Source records
"""
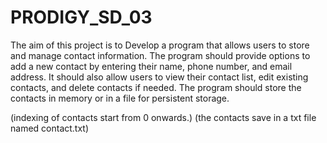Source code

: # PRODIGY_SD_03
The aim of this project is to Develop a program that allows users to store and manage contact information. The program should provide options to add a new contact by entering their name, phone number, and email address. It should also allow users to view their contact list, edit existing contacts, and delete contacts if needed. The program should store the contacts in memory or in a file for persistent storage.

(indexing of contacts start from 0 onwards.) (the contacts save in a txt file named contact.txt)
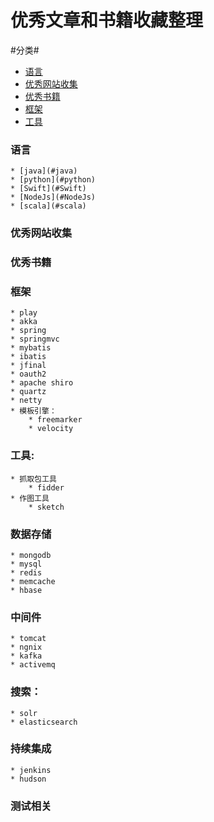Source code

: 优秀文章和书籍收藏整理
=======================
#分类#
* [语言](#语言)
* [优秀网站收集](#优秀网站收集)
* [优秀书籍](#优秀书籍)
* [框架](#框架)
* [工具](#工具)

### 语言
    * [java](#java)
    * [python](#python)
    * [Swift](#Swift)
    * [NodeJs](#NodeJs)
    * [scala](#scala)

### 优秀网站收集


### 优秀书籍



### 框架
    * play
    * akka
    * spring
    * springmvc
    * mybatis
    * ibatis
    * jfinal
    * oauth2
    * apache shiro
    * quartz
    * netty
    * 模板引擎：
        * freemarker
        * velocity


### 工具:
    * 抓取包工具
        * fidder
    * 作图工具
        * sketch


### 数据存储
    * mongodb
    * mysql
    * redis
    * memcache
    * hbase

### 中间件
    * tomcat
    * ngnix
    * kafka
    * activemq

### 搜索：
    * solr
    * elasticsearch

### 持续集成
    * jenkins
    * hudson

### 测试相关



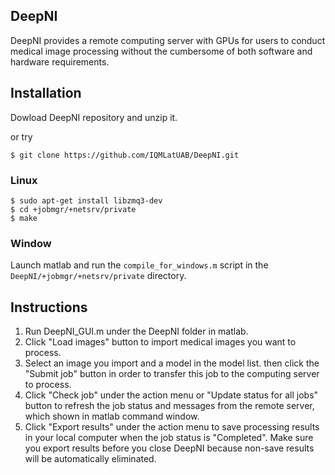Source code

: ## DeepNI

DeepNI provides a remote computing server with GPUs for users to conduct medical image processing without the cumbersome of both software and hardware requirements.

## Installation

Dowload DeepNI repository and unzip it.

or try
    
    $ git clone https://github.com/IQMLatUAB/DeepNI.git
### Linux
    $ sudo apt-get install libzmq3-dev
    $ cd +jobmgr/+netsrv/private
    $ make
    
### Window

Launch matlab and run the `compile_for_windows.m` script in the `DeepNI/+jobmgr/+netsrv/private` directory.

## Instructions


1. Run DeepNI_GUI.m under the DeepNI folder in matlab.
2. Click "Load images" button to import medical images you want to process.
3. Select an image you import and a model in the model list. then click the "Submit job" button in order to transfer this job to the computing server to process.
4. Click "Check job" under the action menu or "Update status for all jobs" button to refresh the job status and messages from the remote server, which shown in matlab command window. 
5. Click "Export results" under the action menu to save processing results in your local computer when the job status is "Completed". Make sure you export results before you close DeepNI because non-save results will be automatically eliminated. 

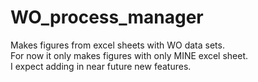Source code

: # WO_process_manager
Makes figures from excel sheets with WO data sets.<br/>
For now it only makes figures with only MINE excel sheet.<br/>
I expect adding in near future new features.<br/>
"""
"""
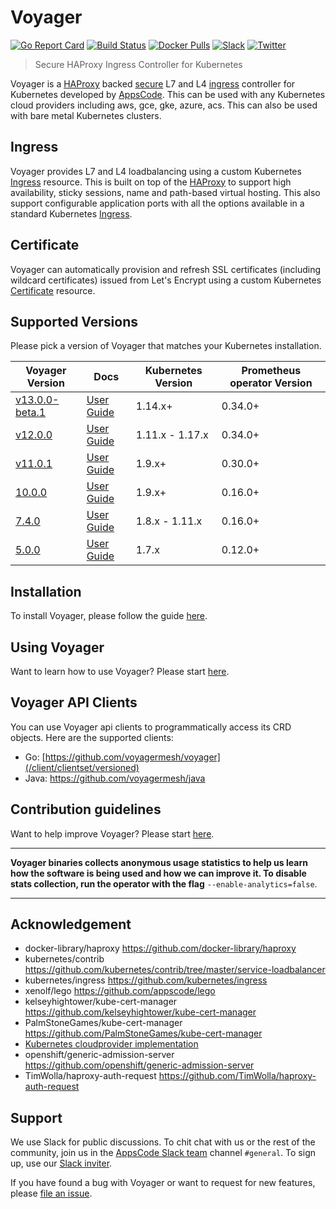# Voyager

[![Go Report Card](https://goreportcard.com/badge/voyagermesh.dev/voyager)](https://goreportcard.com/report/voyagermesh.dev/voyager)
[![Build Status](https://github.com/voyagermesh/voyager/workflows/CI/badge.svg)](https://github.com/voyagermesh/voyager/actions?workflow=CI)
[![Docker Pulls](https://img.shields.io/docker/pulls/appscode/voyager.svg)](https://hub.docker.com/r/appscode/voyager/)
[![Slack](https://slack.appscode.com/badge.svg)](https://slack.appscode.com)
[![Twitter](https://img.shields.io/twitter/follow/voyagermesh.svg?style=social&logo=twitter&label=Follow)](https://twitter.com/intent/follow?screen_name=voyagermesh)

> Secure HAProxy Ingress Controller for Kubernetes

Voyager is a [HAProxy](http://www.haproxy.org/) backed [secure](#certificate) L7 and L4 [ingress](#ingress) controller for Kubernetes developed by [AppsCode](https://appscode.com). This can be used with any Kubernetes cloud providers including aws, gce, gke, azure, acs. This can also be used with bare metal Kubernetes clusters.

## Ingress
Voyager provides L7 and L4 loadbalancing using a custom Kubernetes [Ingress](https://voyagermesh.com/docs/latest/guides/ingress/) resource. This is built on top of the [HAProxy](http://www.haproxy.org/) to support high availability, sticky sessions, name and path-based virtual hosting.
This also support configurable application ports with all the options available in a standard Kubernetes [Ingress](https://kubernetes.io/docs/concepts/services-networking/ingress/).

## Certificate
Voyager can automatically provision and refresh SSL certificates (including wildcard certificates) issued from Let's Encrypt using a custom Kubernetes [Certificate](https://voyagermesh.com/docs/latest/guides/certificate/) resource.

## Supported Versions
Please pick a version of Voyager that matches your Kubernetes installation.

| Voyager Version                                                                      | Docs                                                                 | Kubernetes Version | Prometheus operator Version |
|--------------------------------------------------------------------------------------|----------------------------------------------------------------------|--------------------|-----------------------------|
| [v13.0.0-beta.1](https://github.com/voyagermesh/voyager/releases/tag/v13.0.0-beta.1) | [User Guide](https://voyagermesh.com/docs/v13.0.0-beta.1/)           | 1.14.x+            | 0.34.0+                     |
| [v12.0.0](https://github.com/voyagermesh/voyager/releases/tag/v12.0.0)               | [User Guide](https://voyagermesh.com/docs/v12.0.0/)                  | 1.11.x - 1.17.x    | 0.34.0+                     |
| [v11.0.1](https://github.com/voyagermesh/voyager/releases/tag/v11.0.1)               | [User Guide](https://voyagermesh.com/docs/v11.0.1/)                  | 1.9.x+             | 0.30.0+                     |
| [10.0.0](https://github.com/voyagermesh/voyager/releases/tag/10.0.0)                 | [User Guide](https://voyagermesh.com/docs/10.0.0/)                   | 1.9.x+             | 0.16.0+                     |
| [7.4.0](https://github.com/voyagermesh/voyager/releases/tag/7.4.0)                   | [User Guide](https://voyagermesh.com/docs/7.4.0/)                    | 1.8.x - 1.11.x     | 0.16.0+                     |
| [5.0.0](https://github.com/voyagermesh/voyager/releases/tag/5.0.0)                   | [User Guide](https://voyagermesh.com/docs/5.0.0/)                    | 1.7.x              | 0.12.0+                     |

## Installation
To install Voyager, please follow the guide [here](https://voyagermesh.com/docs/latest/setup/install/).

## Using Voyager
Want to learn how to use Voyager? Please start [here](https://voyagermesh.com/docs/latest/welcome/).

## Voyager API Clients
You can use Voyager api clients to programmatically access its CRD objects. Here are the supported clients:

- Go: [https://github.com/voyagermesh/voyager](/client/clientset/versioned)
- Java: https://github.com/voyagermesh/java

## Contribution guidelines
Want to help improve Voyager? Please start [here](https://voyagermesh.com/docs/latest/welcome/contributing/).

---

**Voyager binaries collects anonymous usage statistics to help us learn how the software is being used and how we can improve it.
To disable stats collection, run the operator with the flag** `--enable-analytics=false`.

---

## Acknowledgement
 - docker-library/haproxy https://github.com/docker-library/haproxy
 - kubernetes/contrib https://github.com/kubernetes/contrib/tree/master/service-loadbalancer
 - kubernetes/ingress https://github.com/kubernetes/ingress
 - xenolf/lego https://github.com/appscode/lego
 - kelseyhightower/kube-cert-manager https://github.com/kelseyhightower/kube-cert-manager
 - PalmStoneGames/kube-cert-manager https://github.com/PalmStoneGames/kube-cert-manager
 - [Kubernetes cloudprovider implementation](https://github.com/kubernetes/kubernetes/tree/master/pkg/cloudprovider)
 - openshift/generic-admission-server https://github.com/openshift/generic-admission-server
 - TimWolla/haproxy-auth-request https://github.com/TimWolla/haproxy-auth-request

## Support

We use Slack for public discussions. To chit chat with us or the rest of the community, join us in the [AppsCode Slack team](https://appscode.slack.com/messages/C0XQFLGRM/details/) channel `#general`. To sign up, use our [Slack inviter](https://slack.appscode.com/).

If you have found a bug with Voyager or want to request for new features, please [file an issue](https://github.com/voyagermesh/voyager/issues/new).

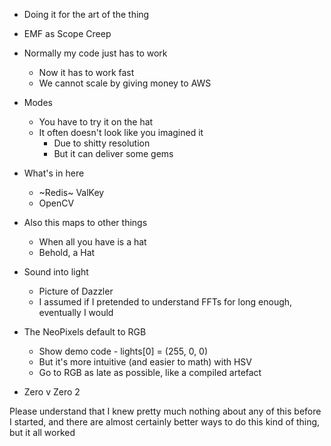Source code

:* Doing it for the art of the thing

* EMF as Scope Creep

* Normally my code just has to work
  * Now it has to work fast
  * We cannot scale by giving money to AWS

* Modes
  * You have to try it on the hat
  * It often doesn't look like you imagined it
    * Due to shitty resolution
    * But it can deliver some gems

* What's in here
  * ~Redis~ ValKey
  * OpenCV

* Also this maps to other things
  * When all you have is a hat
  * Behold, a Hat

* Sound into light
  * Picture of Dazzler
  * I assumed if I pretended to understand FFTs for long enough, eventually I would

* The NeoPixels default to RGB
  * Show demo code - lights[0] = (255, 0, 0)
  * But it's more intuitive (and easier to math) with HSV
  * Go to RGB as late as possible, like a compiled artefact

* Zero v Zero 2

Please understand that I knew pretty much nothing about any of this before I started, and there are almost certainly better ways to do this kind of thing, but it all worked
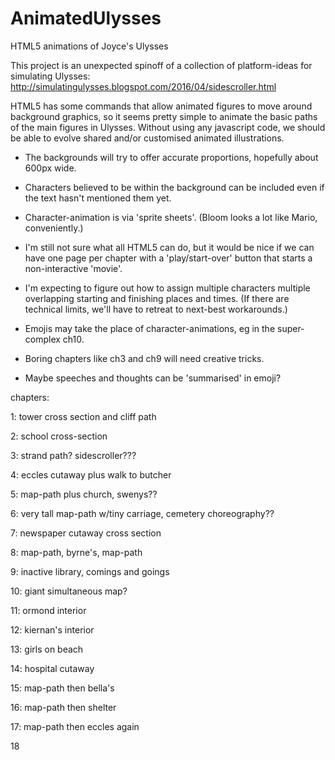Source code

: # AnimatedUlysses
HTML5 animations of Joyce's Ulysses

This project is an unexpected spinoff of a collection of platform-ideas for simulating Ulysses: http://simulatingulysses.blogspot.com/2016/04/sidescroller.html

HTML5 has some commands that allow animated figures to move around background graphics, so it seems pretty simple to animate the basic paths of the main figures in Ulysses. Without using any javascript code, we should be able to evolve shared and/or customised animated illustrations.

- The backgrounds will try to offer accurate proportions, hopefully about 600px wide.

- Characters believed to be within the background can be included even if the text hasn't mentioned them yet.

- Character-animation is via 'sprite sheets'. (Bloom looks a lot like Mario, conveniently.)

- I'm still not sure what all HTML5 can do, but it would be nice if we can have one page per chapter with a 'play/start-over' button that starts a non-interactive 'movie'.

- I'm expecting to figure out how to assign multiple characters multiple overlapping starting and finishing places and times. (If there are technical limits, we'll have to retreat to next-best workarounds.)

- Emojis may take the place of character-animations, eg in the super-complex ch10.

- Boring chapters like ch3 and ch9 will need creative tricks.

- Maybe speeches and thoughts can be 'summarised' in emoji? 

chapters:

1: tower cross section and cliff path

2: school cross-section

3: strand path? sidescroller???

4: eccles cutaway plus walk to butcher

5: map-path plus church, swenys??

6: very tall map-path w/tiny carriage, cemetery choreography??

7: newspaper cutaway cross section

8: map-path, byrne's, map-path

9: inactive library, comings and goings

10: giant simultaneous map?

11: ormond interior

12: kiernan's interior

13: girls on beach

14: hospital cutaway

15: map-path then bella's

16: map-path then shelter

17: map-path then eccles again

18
"""
"""
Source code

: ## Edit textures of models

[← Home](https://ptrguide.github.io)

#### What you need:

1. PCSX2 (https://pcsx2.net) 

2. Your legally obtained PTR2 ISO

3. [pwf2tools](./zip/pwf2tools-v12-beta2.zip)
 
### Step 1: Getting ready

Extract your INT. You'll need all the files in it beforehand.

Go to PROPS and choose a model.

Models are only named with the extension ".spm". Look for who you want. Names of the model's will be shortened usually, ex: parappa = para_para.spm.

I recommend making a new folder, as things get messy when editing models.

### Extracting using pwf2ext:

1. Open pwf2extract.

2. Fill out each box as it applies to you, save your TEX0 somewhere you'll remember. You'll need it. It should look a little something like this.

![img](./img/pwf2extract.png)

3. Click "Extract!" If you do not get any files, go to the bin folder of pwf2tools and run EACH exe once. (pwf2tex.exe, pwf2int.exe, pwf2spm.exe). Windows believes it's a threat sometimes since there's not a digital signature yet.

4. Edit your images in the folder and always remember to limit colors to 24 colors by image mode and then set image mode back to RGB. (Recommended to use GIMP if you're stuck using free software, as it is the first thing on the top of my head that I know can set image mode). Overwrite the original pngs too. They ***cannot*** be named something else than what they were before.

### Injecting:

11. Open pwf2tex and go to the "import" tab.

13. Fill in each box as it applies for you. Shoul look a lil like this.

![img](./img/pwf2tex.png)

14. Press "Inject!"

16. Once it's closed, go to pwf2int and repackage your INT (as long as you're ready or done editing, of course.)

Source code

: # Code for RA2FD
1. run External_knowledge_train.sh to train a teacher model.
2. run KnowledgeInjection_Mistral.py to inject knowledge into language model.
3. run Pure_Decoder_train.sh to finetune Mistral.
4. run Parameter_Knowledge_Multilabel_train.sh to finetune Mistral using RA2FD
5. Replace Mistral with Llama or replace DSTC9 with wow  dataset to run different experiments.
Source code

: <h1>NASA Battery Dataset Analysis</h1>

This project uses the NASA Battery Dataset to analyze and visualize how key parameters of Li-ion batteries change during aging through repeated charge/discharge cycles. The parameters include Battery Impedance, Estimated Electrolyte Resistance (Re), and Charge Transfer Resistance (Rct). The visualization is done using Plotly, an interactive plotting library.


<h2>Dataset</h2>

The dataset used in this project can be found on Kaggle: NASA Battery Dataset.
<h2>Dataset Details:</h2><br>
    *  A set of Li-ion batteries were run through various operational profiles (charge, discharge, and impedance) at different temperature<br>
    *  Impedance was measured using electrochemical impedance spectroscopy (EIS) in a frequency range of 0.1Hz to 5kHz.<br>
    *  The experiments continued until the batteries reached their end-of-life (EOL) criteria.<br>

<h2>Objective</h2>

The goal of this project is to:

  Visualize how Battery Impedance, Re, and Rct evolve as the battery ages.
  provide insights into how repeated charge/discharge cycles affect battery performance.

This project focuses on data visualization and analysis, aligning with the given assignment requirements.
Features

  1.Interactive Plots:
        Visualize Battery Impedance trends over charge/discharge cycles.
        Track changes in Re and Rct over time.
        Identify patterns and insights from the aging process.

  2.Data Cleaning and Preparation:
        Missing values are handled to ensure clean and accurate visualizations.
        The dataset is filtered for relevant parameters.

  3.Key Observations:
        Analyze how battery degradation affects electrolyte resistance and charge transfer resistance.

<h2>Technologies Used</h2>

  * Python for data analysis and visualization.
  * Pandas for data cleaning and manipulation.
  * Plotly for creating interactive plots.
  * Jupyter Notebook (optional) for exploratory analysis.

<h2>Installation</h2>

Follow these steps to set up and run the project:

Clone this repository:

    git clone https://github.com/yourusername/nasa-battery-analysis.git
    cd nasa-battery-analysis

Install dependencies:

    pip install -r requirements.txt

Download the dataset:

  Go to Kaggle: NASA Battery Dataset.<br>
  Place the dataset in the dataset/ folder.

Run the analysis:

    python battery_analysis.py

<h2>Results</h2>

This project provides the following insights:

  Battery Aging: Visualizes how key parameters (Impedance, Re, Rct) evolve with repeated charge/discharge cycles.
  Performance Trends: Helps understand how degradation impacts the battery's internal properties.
"""
Reproduce, word for word and in full, only the lines above that start at the line with "for exploratory analysis." and run through the line with "Performance Trends: Helps", both ends included.

  * Jupyter Notebook (optional) for exploratory analysis.

<h2>Installation</h2>

Follow these steps to set up and run the project:

Clone this repository:

    git clone https://github.com/yourusername/nasa-battery-analysis.git
    cd nasa-battery-analysis

Install dependencies:

    pip install -r requirements.txt

Download the dataset:

  Go to Kaggle: NASA Battery Dataset.<br>
  Place the dataset in the dataset/ folder.

Run the analysis:

    python battery_analysis.py

<h2>Results</h2>

This project provides the following insights:

  Battery Aging: Visualizes how key parameters (Impedance, Re, Rct) evolve with repeated charge/discharge cycles.
  Performance Trends: Helps understand how degradation impacts the battery's internal properties.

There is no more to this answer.